M.S. in Advanced Practice Nursing

First Supervisor

Christine Nelson-Tuttle

Abstract

In October 2007, the Medicare system contemplated future introduction of a new policy, which would no longer pay for eight preventable medical errors. With this potential new change in policy it becomes increasingly more important for health care institutions to monitor (track) medical errors and determine what measures can be taken proactively to prevent the occurrence of errors.
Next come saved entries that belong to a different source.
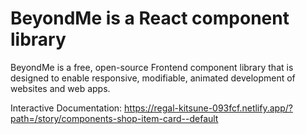 # BeyondMe is a React component library 

BeyondMe is a free, open-source Frontend component library that is designed to enable responsive,
modifiable, animated development of websites and web apps.

Interactive Documentation: https://regal-kitsune-093fcf.netlify.app/?path=/story/components-shop-item-card--default 
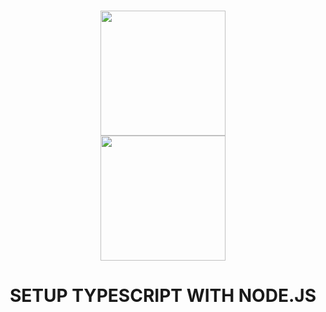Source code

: 
  <a name="readme-top"></a>
  
  <!-- PROJECT LOGO -->
  <br />
  <div align="center">
    <img src="https://cdn.jsdelivr.net/gh/devicons/devicon@latest/icons/typescript/typescript-original.svg" width="200" height="200" /><br />
    <img src="https://cdn.jsdelivr.net/gh/devicons/devicon@latest/icons/nodejs/nodejs-original-wordmark.svg" width="200" height="200" />
    <br/>
    <h1 align="center">SETUP TYPESCRIPT WITH NODE.JS</h1>
  
  </div>
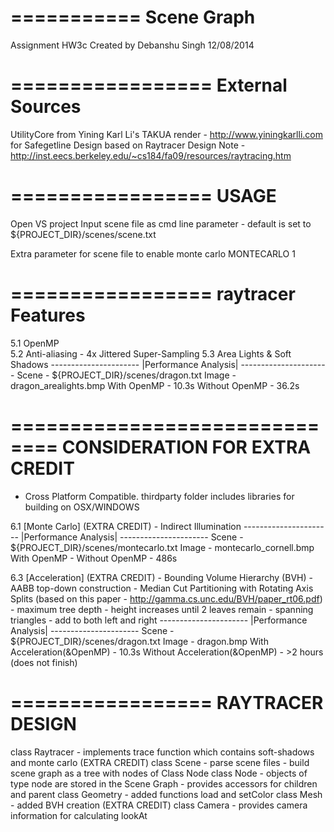 ===========
Scene Graph
===========

Assignment HW3c
Created by Debanshu Singh
12/08/2014

=================
External Sources 
=================
UtilityCore from Yining Karl Li's TAKUA render - http://www.yiningkarlli.com for Safegetline
Design based on Raytracer Design Note - http://inst.eecs.berkeley.edu/~cs184/fa09/resources/raytracing.htm

=================
USAGE
=================
Open VS project
Input scene file as cmd line parameter - default is set to ${PROJECT_DIR}/scenes/scene.txt

Extra parameter for scene file to enable monte carlo
MONTECARLO 1

=================
raytracer Features
=================
5.1 OpenMP	
5.2 Anti-aliasing - 4x Jittered Super-Sampling
5.3 Area Lights & Soft Shadows
	----------------------
	|Performance Analysis| 
	----------------------
	Scene - ${PROJECT_DIR}/scenes/dragon.txt
	Image - dragon_arealights.bmp
	With    OpenMP - 10.3s
	Without OpenMP - 36.2s

==============================
CONSIDERATION FOR EXTRA CREDIT
==============================
- Cross Platform Compatible. thirdparty folder includes libraries for building on OSX/WINDOWS

6.1 [Monte Carlo] (EXTRA CREDIT) 
	- Indirect Illumination
	----------------------
	|Performance Analysis| 
	----------------------
	Scene - ${PROJECT_DIR}/scenes/montecarlo.txt
	Image - montecarlo_cornell.bmp
	With    OpenMP - 
	Without OpenMP - 486s
	
6.3 [Acceleration] (EXTRA CREDIT) 
    - Bounding Volume Hierarchy (BVH)
    - AABB top-down construction
    - Median Cut Partitioning with Rotating Axis Splits (based on this paper - http://gamma.cs.unc.edu/BVH/paper_rt06.pdf)
    - maximum tree depth - height increases until 2 leaves remain
    - spanning triangles - add to both left and right
	----------------------
	|Performance Analysis| 
	----------------------
	Scene - ${PROJECT_DIR}/scenes/dragon.txt
	Image - dragon.bmp
	With    Acceleration(&OpenMP) - 10.3s
	Without Acceleration(&OpenMP) - >2 hours (does not finish)
	
=================
RAYTRACER DESIGN	
=================
class Raytracer
	- implements trace function which contains soft-shadows and monte carlo (EXTRA CREDIT) 
class Scene
    - parse scene files
    - build scene graph as a tree with nodes of Class Node
class Node
	- objects of type node are stored in the Scene Graph
	- provides accessors for children and parent
class Geometry 
	- added functions load and setColor 
class Mesh 
    - added BVH creation (EXTRA CREDIT)
class Camera
    - provides camera information for calculating lookAt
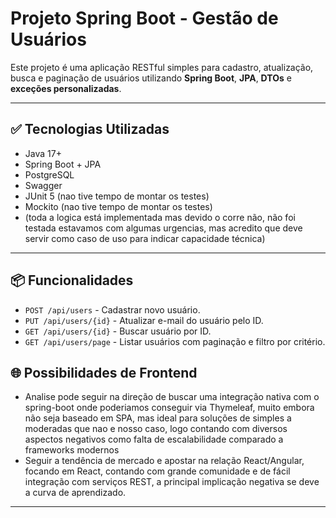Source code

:# Projeto Spring Boot - Gestão de Usuários

Este projeto é uma aplicação RESTful simples para cadastro, atualização, busca e paginação de usuários utilizando **Spring Boot**, **JPA**, **DTOs** e **exceções personalizadas**.

---

## ✅ Tecnologias Utilizadas

- Java 17+
- Spring Boot + JPA
- PostgreSQL
- Swagger
- JUnit 5 (nao tive tempo de montar os testes)
- Mockito (nao tive tempo de montar os testes)
- (toda a logica está implementada mas devido o corre não, não foi testada estavamos com algumas urgencias, mas acredito que deve servir como caso de uso para indicar capacidade técnica)
---

## 📦 Funcionalidades

- `POST /api/users` - Cadastrar novo usuário.
- `PUT /api/users/{id}` - Atualizar e-mail do usuário pelo ID.
- `GET /api/users/{id}` - Buscar usuário por ID.
- `GET /api/users/page` - Listar usuários com paginação e filtro por critério.

## 🌐 Possibilidades de Frontend

- Analise pode seguir na direção de buscar uma integração nativa com o spring-boot onde poderiamos conseguir via Thymeleaf, muito embora não seja baseado em SPA, mas ideal para soluções de simples a moderadas que nao e nosso caso, logo contando com diversos aspectos negativos como falta de escalabilidade comparado a frameworks modernos
- Seguir a tendência de mercado e apostar na relação React/Angular, focando em React, contando com grande comunidade e de fácil integração com serviços REST, a principal implicação negativa se deve a curva de aprendizado.

---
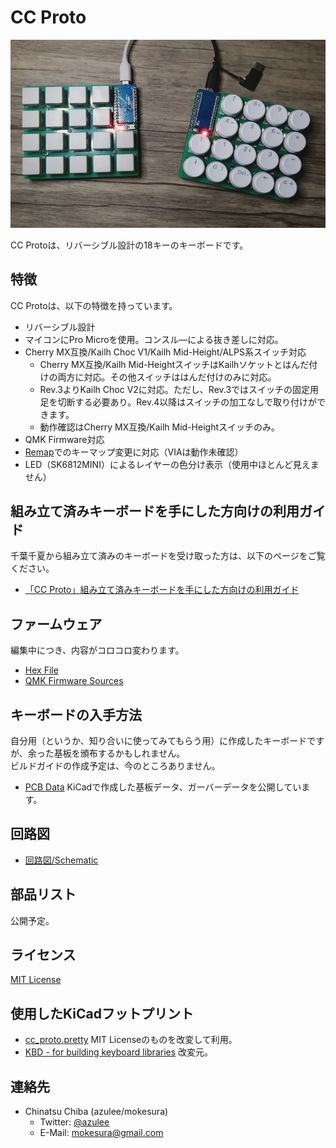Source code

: # CC Proto
![CC Proto](https://github.com/mokesura/cc_proto/blob/main/img/cc_proto.jpg?raw=true)

CC Protoは、リバーシブル設計の18キーのキーボードです。

## 特徴
CC Protoは、以下の特徴を持っています。

- リバーシブル設計
- マイコンにPro Microを使用。コンスル―による抜き差しに対応。
- Cherry MX互換/Kailh Choc V1/Kailh Mid-Height/ALPS系スイッチ対応
  - Cherry MX互換/Kailh Mid-HeightスイッチはKailhソケットとはんだ付けの両方に対応。その他スイッチははんだ付けのみに対応。
  - Rev.3よりKailh Choc V2に対応。ただし、Rev.3ではスイッチの固定用足を切断する必要あり。Rev.4以降はスイッチの加工なしで取り付けができます。
  - 動作確認はCherry MX互換/Kailh Mid-Heightスイッチのみ。
- QMK Firmware対応
- [Remap](https://remap-keys.app)でのキーマップ変更に対応（VIAは動作未確認）
- LED（SK6812MINI）によるレイヤーの色分け表示（使用中ほとんど見えません）

## 組み立て済みキーボードを手にした方向けの利用ガイド
千葉千夏から組み立て済みのキーボードを受け取った方は、以下のページをご覧ください。

- [「CC Proto」組み立て済みキーボードを手にした方向けの利用ガイド](https://github.com/mokesura/cc_proto/blob/doc_draft/doc/0_guide_for_prepared_keyboard.md)

## ファームウェア
編集中につき、内容がコロコロ変わります。

- [Hex File](https://github.com/mokesura/cc_proto/tree/main/firmware)
- [QMK Firmware Sources](https://github.com/mokesura/qmk_firmware/tree/mokesura/cc_proto/keyboards/mokesura/cc_proto)

## キーボードの入手方法
自分用（というか、知り合いに使ってみてもらう用）に作成したキーボードですが、余った基板を頒布するかもしれません。  
ビルドガイドの作成予定は、今のところありません。

- [PCB Data](https://github.com/mokesura/cc_proto/tree/main/pcb) KiCadで作成した基板データ、ガーバーデータを公開しています。

## 回路図
- [回路図/Schematic](https://github.com/mokesura/cc_proto/blob/main/pcb/cc_proto-Schematic.pdf)

## 部品リスト
公開予定。

## ライセンス
[MIT License](https://github.com/mokesura/cc_proto/blob/main/LICENSE)

## 使用したKiCadフットプリント
- [cc_proto.pretty](https://github.com/mokesura/cc_proto/tree/main/pcb/cc_proto.pretty) MIT Licenseのものを改変して利用。
- [KBD - for building keyboard libraries](https://github.com/foostan/kbd) 改変元。

## 連絡先
- Chinatsu Chiba (azulee/mokesura)
  - Twitter: [@azulee](https://twitter.com/azulee)
  - E-Mail: mokesura@gmail.com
The errors that might not be financially reimbursed under Medicare in the future include: - Sponges and/or surgical tools left in patients after surgery - Treatment of problems arising from air embolisms or incompatible blood transfusions - Treatment of bedsores developed while in the hospital - Injuries caused by hospital falls - Infections arising from prolonged use of urinary and vascular catheters - Infection after coronary artery bypass surgery (Brooks, 2007) It is thought that other insurers will follow suit in cutting back reimbursement based on these same standards. Questions arise when considering theses changes: what is a medical error? Why is it important to track medical errors, and how can health care providers increase medical error reporting? The purpose of this project was the development of an educational program to educate healthcare workers on patient safety and the importance of how, when and why to report near miss errors.